**** RECORDS FOR THE EXERCISE

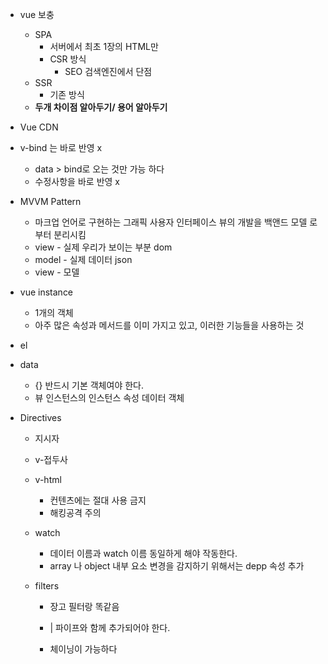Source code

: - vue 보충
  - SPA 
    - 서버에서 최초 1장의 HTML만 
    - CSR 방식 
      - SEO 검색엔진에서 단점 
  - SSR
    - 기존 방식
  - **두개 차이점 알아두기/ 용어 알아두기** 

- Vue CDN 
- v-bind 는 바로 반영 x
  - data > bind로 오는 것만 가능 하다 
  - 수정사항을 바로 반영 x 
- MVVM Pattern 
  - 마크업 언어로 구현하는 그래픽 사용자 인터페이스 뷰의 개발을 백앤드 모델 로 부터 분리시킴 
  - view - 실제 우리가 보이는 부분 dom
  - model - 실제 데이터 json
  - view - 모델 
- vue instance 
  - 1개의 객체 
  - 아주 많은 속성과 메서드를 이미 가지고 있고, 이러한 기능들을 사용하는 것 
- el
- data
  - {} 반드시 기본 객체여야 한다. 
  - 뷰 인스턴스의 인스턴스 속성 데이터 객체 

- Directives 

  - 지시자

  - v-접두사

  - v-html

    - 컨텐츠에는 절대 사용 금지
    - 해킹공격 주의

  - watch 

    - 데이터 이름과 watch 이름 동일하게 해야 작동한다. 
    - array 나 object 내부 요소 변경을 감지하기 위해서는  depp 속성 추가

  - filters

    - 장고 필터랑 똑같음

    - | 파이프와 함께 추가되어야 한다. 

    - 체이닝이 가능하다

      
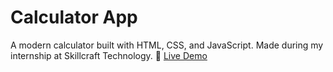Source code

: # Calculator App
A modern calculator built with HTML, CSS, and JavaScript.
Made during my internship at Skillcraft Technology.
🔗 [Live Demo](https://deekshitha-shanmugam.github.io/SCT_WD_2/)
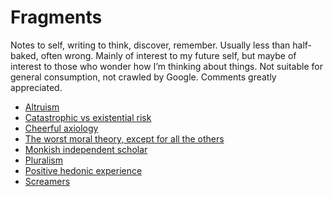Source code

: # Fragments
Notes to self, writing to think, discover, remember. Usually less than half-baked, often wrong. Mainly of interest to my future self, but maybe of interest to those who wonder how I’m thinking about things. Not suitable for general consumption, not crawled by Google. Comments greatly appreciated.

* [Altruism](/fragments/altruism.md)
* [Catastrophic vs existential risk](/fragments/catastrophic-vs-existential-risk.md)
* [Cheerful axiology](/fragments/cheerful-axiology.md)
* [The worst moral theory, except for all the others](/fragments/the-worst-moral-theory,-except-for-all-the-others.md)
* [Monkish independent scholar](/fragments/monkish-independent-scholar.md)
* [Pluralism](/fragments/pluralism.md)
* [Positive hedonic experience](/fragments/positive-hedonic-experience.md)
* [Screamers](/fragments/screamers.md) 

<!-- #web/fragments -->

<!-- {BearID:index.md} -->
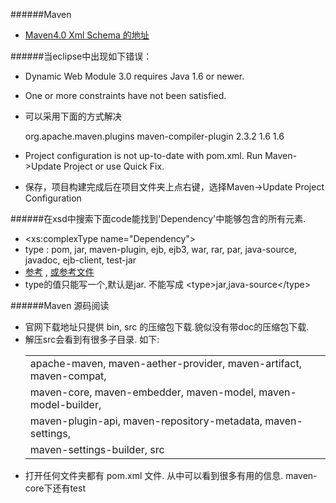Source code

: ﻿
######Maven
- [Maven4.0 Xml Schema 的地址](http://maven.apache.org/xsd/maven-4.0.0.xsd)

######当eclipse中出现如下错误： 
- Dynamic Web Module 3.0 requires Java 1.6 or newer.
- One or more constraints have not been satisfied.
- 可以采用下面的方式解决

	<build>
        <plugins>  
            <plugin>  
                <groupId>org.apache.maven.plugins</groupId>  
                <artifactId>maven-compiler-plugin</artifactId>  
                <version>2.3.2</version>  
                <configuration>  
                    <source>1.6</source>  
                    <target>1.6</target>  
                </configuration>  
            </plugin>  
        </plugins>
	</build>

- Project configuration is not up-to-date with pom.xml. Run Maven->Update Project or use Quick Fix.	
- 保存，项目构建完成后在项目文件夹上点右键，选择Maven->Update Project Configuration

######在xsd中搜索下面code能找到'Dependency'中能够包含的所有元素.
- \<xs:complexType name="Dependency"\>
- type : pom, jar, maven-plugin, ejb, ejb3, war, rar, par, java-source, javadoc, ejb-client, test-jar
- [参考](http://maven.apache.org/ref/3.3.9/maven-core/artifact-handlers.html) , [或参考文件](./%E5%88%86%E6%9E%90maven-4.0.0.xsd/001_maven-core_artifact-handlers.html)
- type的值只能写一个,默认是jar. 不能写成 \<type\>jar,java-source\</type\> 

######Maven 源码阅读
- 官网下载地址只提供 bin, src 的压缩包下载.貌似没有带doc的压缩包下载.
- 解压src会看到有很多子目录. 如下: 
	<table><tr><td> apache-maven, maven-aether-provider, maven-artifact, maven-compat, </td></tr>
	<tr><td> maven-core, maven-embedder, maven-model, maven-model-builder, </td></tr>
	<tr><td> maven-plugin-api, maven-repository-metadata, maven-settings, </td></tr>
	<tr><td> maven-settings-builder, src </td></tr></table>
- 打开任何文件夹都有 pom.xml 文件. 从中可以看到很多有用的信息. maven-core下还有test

********

The expected output is exactly the lines of the listing above between the line holding "<source>1.6</source>" and the line holding "- 保存，项目构建完成后在项目文件夹上点右键，选择Maven->Update Project", inclusive.

                    <source>1.6</source>  
                    <target>1.6</target>  
                </configuration>  
            </plugin>  
        </plugins>
	</build>

- Project configuration is not up-to-date with pom.xml. Run Maven->Update Project or use Quick Fix.	
- 保存，项目构建完成后在项目文件夹上点右键，选择Maven->Update Project Configuration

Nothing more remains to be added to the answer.